* Required action
Which lines of the entries below hold the word "center"? Report each of them.
Top of Task material
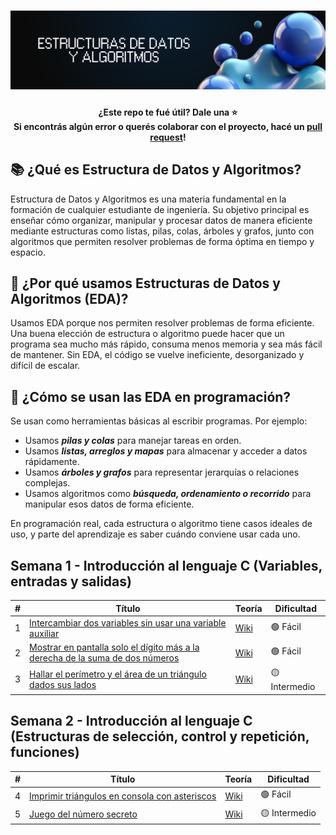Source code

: <h1 align="center">
  <a name="logo"><img src="src/img/eda-banner.png" alt="Estructuras de Datos y Algoritmos" width="750"></a>
</h1>

<h4 align="center">¿Este repo te fué útil? Dale una ⭐
  </br> 
  Si encontrás algún error o querés colaborar con el proyecto, hacé un 
  <a href="https://github.com/cpfiuna/mi-primer-pr">pull request</a>!
</h4>

## 📚 ¿Qué es Estructura de Datos y Algoritmos?
Estructura de Datos y Algoritmos es una materia fundamental en la formación de cualquier estudiante de ingeniería. Su objetivo principal es enseñar cómo organizar, manipular y procesar datos de manera eficiente mediante estructuras como listas, pilas, colas, árboles y grafos, junto con algoritmos que permiten resolver problemas de forma óptima en tiempo y espacio.

## 🤔 ¿Por qué usamos Estructuras de Datos y Algoritmos (EDA)?
Usamos EDA porque nos permiten resolver problemas de forma eficiente. Una buena elección de estructura o algoritmo puede hacer que un programa sea mucho más rápido, consuma menos memoria y sea más fácil de mantener. Sin EDA, el código se vuelve ineficiente, desorganizado y difícil de escalar.

## 🧠 ¿Cómo se usan las EDA en programación?
Se usan como herramientas básicas al escribir programas. Por ejemplo:

- Usamos ***pilas y colas*** para manejar tareas en orden.
- Usamos ***listas, arreglos y mapas*** para almacenar y acceder a datos rápidamente.
- Usamos ***árboles y grafos*** para representar jerarquías o relaciones complejas.
- Usamos algoritmos como ***búsqueda, ordenamiento o recorrido*** para manipular esos datos de forma eficiente.

En programación real, cada estructura o algoritmo tiene casos ideales de uso, y parte del aprendizaje es saber cuándo conviene usar cada uno.

## Semana 1 - Introducción al lenguaje C (Variables, entradas y salidas)

|  #  |  Título  |  Teoría  |  Dificultad                 
|-----|----------|----------|--------------
|1|[Intercambiar dos variables sin usar una variable auxiliar](Semana%201/intercambiar-variable.c) | [Wiki](https://github.com/davidgimenezs/estructuras-de-datos-y-algoritmos/wiki/Ejercicio-001-%E2%80%90-Intercambiar-dos-variables-sin-usar-una-variable-auxiliar) | 🟢 Fácil
|2|[Mostrar en pantalla solo el dígito más a la derecha de la suma de dos números](Semana%201/digito-derecha.c) | [Wiki](https://github.com/davidgimenezs/estructuras-de-datos-y-algoritmos/wiki/Ejercicio-002-%E2%80%90-Mostrar-en-pantalla-solo-el-d%C3%ADgito-m%C3%A1s-a-la-derecha-de-la-suma-de-dos-n%C3%BAmeros) | 🟢 Fácil
|3|[Hallar el perímetro y el área de un triángulo dados sus lados](Semana%201/perimetro-area.c) | [Wiki](https://github.com/davidgimenezs/estructuras-de-datos-y-algoritmos/wiki/Ejercicio-003-%E2%80%90-Hallar-el-per%C3%ADmetro-y-el-%C3%A1rea-de-un-tri%C3%A1ngulo-dados-sus-lados) | 🟡 Intermedio

## Semana 2 - Introducción al lenguaje C (Estructuras de selección, control y repetición, funciones)

|  #  |  Título  |  Teoría  |  Dificultad                 
|-----|----------|----------|--------------
|4|[Imprimir triángulos en consola con asteriscos](Semana%202/imprimir-triangulo.c) | [Wiki](https://github.com/davidgimenezs/estructuras-de-datos-y-algoritmos/wiki/Ejercicio-004-%E2%80%90-Imprimir-triangulos-en-consola-con-asteriscos) | 🟢 Fácil
|5|[Juego del número secreto](Semana%202/numero-secreto.c) | [Wiki](https://github.com/davidgimenezs/estructuras-de-datos-y-algoritmos/wiki/Ejercicio-005-%E2%80%90-Juego-del-numero-secreto) | 🟡 Intermedio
Bottom of Task material
* Result for this task
: <h1 align="center">
<h4 align="center">¿Este repo te fué útil? Dale una ⭐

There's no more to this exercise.